Independent thesis Advanced level (degree of Master (Two Years)), 20 credits / 30 HE credits
Solar sailing has been long in the coming, a notion almost a century old and only recently
demonstrated to work. The idea of using ambient photons for space propulsion is an appealing
one not only for the elegance of not having to carry heavy fuel, but also for the special physics
of a continuously accelerating spacecraft.

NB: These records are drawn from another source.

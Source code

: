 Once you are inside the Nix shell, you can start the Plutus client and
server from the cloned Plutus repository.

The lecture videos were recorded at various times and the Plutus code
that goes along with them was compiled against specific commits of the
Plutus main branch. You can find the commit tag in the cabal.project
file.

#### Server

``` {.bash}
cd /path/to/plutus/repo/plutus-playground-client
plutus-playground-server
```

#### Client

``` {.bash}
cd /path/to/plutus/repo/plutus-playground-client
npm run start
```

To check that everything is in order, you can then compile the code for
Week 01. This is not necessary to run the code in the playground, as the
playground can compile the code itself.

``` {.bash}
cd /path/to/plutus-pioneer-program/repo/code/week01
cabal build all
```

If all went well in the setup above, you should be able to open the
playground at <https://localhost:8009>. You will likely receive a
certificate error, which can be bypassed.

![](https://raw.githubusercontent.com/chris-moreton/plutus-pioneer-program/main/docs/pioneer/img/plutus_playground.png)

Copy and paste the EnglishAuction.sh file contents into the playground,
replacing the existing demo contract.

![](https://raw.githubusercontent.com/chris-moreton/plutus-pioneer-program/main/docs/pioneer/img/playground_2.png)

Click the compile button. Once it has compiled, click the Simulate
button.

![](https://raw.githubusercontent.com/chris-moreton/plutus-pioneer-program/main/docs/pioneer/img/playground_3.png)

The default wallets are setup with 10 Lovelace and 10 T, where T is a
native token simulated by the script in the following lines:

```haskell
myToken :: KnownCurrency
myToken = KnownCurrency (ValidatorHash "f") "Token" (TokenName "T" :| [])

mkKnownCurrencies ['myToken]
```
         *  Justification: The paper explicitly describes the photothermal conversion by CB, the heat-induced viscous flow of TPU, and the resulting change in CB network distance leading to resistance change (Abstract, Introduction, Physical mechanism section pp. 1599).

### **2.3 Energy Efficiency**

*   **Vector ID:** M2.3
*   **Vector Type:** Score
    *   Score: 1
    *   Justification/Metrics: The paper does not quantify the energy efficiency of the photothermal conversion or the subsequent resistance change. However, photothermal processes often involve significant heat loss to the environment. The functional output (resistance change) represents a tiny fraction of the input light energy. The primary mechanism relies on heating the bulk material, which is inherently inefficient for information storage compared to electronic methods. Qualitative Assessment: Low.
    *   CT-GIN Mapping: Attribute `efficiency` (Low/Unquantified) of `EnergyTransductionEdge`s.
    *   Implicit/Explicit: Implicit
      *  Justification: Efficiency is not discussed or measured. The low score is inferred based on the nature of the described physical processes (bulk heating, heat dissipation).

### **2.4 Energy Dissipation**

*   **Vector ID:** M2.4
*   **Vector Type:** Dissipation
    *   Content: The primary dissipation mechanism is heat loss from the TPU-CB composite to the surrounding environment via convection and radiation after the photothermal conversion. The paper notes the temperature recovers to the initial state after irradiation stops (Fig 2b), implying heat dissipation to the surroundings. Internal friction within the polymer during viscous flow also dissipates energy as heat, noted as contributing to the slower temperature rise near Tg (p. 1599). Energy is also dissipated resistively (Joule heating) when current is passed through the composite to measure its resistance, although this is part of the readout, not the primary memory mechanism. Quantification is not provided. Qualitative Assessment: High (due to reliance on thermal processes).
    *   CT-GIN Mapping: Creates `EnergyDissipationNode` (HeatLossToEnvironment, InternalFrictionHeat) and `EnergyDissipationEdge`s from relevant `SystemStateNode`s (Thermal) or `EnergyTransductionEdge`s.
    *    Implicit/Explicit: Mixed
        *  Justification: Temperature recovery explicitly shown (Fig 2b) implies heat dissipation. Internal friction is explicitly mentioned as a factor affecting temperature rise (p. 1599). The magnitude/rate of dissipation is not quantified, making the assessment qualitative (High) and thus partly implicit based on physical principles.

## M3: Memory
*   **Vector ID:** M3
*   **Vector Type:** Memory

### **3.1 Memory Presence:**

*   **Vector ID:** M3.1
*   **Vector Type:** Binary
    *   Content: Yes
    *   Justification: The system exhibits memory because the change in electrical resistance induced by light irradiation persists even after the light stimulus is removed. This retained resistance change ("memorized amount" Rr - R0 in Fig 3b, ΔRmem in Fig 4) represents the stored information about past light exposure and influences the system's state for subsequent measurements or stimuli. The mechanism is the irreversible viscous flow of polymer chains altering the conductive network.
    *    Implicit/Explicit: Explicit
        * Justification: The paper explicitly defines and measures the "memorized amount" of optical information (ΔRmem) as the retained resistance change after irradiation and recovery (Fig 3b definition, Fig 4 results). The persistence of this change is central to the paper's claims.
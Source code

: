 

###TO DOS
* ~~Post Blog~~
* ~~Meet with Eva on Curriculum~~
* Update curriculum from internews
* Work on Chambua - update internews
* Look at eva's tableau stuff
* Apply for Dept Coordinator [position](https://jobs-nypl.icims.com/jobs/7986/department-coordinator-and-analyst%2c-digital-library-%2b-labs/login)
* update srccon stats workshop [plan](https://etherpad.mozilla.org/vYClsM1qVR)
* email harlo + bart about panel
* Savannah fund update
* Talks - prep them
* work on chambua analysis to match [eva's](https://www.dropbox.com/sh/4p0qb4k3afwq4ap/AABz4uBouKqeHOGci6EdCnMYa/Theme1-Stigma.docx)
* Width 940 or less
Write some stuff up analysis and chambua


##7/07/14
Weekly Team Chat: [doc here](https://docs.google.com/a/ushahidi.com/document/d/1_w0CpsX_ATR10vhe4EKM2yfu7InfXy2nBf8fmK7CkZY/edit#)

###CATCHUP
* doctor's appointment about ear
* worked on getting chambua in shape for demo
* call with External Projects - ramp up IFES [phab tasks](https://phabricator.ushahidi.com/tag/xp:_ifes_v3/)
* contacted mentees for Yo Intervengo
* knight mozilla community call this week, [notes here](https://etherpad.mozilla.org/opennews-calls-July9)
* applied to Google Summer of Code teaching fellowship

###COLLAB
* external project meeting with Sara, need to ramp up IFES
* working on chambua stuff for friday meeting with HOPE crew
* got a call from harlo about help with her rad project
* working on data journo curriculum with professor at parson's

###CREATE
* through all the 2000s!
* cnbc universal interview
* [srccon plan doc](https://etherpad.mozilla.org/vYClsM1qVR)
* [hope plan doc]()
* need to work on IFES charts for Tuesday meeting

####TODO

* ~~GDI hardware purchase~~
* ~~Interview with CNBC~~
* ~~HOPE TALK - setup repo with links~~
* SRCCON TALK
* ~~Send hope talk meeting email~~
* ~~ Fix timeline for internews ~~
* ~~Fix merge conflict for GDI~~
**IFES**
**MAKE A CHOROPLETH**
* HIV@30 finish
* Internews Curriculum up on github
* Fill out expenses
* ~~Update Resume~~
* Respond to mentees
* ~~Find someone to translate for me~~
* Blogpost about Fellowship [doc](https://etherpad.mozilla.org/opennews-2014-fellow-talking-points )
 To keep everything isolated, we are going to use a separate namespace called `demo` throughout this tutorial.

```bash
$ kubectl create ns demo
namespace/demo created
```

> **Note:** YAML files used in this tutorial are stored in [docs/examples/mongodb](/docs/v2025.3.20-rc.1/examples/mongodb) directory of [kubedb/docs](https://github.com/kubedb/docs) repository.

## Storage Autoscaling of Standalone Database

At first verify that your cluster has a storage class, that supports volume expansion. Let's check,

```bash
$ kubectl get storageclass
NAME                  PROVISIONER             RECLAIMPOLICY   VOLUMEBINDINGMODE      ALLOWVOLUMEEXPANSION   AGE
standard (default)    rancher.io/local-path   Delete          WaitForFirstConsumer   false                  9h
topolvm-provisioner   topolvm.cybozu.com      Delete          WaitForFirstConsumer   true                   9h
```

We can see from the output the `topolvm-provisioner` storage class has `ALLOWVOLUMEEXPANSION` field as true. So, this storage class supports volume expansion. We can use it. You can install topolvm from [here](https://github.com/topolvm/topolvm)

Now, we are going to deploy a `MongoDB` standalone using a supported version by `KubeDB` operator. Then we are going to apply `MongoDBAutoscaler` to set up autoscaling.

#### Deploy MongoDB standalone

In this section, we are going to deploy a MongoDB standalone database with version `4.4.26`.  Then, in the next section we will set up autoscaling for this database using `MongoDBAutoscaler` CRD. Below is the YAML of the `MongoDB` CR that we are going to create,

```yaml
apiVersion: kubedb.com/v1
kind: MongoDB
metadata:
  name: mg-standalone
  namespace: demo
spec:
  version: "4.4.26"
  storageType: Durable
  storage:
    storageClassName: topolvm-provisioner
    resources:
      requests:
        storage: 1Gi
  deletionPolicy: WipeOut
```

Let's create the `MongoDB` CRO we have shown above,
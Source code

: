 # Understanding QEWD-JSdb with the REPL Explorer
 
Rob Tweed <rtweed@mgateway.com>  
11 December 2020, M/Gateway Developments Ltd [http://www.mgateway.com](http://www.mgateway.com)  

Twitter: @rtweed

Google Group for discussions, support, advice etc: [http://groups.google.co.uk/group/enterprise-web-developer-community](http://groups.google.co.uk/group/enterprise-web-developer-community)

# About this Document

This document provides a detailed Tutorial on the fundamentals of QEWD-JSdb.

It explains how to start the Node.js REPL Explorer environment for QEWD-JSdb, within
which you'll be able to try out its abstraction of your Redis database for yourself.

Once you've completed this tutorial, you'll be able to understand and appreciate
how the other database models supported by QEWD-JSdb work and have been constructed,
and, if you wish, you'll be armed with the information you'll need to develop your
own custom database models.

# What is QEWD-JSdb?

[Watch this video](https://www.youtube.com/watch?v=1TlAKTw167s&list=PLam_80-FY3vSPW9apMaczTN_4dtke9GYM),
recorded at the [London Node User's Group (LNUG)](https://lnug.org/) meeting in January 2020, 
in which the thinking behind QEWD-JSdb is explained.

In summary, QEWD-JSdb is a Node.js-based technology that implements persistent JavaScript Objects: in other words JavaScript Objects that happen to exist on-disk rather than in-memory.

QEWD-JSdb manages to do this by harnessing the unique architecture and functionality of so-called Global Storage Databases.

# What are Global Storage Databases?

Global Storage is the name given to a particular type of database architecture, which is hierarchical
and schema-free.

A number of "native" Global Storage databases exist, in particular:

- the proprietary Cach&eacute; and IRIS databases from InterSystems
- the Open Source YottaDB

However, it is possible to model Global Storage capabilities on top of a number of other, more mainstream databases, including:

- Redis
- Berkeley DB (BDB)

One of the proposed architectures for a light, modular solar sail is the Space Tow, consisting
of hundreds of
mm thin sheets suspended in several km of carbon filament, at the same time
stowable in mere meter-scale height.
This thesis investigates the deployment mechanics of the Space Tow for two passive deployment
strategies, “drag along” and “leave behind” deployment. Simulations were made using a
simple 3D model in ABAQUS/Explicit and compared to a 1D mechanical analysis.
Many of the problems with these deployment schemes were of acceleration-rate changes
and the damping thereof. The last part of the thesis touches upon the involved energies and
how these could be dissipated by dry friction, as well as how this would be described in an
acceleration-rate proportional damping constant for use in future models.
The thesis concludes that the “drag along” scheme is sensitive to perturbations and that the
“leave behind” scheme needs careful consideration of its parameters or risk that the undeployed
stack accelerates to pass the deployed structure.
The thesis is composed of two parts, section I is a background presenting the subject and
available literature. After that follows an article which at the time of writing is to be presented
at the 3rd International Symposium on Solar Sailing, 2013.